** Opening DATA IN THIS EXERCISE block **

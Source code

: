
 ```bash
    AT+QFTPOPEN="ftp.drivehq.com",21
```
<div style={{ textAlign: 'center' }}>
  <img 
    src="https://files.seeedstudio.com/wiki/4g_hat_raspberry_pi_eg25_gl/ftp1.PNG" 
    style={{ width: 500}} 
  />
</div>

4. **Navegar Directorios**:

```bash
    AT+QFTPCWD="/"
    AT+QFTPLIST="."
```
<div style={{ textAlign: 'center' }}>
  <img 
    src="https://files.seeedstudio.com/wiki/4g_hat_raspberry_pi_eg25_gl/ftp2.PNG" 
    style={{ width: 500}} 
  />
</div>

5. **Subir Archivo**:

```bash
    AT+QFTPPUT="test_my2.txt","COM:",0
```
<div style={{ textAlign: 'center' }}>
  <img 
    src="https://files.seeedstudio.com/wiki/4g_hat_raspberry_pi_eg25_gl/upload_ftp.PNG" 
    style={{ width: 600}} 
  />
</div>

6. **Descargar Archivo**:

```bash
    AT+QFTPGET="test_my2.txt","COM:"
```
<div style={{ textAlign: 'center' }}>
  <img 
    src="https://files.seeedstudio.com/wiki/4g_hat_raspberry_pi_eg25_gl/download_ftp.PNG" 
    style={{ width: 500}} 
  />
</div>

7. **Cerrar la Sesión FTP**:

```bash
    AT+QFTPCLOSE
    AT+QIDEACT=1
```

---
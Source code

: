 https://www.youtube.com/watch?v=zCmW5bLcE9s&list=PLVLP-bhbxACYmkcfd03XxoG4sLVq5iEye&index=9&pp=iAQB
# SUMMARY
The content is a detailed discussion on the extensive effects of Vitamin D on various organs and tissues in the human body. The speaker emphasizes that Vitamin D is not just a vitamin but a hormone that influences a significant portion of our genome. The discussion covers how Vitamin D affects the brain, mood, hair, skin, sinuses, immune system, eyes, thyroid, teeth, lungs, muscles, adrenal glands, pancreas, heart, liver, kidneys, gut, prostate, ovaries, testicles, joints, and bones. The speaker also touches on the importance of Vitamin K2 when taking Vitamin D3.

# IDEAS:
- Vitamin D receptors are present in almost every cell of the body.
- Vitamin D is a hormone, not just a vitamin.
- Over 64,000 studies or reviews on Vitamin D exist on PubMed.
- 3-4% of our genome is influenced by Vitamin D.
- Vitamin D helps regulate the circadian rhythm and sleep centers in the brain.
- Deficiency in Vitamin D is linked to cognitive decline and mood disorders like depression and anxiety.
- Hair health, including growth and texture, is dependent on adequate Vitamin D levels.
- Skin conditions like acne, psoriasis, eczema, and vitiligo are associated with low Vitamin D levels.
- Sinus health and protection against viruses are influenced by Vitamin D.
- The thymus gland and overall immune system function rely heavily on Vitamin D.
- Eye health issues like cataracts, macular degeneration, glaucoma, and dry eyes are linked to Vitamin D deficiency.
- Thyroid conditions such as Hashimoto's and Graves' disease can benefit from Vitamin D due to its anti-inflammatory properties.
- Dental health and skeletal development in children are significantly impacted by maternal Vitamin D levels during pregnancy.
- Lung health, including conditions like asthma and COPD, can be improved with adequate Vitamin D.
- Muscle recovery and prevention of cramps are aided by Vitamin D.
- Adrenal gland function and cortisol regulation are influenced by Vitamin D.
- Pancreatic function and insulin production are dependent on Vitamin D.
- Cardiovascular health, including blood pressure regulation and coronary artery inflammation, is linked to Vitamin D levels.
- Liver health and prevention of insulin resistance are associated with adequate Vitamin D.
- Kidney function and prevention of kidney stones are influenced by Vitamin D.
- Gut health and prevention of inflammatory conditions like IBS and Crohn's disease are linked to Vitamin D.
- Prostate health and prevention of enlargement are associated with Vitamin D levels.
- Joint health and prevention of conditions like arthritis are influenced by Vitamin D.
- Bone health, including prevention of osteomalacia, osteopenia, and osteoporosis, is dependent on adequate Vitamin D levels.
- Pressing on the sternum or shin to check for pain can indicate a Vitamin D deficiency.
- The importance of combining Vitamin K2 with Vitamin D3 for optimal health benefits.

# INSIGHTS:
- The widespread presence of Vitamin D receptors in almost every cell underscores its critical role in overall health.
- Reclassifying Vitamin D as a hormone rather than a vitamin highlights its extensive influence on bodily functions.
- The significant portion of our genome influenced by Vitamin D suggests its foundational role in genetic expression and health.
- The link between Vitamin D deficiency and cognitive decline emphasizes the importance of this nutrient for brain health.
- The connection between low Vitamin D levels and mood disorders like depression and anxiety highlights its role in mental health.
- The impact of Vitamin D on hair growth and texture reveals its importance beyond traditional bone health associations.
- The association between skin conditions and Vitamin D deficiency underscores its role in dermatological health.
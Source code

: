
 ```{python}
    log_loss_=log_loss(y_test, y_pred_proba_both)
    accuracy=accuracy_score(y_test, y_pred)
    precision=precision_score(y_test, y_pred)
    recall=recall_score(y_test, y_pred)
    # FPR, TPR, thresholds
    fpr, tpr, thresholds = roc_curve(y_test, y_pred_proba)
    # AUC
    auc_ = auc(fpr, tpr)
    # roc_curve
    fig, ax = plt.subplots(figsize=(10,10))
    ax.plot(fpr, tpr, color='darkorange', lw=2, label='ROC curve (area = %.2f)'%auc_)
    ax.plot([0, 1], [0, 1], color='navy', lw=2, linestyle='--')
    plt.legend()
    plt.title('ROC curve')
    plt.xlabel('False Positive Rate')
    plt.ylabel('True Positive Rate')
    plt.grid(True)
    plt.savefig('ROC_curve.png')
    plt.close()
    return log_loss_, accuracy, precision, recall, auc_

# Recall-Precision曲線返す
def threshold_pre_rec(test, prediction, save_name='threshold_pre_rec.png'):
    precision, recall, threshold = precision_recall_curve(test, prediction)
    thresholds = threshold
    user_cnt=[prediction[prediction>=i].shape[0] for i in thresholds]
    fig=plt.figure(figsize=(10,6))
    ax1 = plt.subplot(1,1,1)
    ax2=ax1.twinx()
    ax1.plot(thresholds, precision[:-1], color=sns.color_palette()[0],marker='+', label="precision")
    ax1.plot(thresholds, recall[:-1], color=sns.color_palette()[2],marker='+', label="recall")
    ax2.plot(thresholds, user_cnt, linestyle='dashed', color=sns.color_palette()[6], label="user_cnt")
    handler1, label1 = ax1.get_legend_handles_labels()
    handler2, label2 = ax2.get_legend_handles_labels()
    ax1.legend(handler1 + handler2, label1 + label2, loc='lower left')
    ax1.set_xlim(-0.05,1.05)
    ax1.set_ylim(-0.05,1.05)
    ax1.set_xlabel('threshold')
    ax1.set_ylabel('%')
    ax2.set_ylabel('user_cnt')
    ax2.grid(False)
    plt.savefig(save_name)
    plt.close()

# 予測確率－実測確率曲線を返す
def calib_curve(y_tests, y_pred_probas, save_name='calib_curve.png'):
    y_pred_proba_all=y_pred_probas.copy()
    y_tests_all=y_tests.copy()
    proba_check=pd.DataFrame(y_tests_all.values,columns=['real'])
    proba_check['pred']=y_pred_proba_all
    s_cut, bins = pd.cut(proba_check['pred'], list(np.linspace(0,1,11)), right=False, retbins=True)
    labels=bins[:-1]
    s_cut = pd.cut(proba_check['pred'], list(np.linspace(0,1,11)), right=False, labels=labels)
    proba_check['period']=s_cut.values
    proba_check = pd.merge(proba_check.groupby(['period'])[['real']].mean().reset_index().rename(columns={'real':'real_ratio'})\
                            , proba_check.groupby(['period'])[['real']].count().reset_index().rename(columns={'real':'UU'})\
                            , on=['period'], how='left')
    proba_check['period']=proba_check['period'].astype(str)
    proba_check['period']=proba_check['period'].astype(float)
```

** Closing DATA IN THIS EXERCISE block **

PROBLEM TO SOLVE → What lines in the entries contain "prediction"? Report each one by copying it.

ANSWER SPACE →
def threshold_pre_rec(test, prediction, save_name='threshold_pre_rec.png'):
    precision, recall, threshold = precision_recall_curve(test, prediction)
    user_cnt=[prediction[prediction>=i].shape[0] for i in thresholds]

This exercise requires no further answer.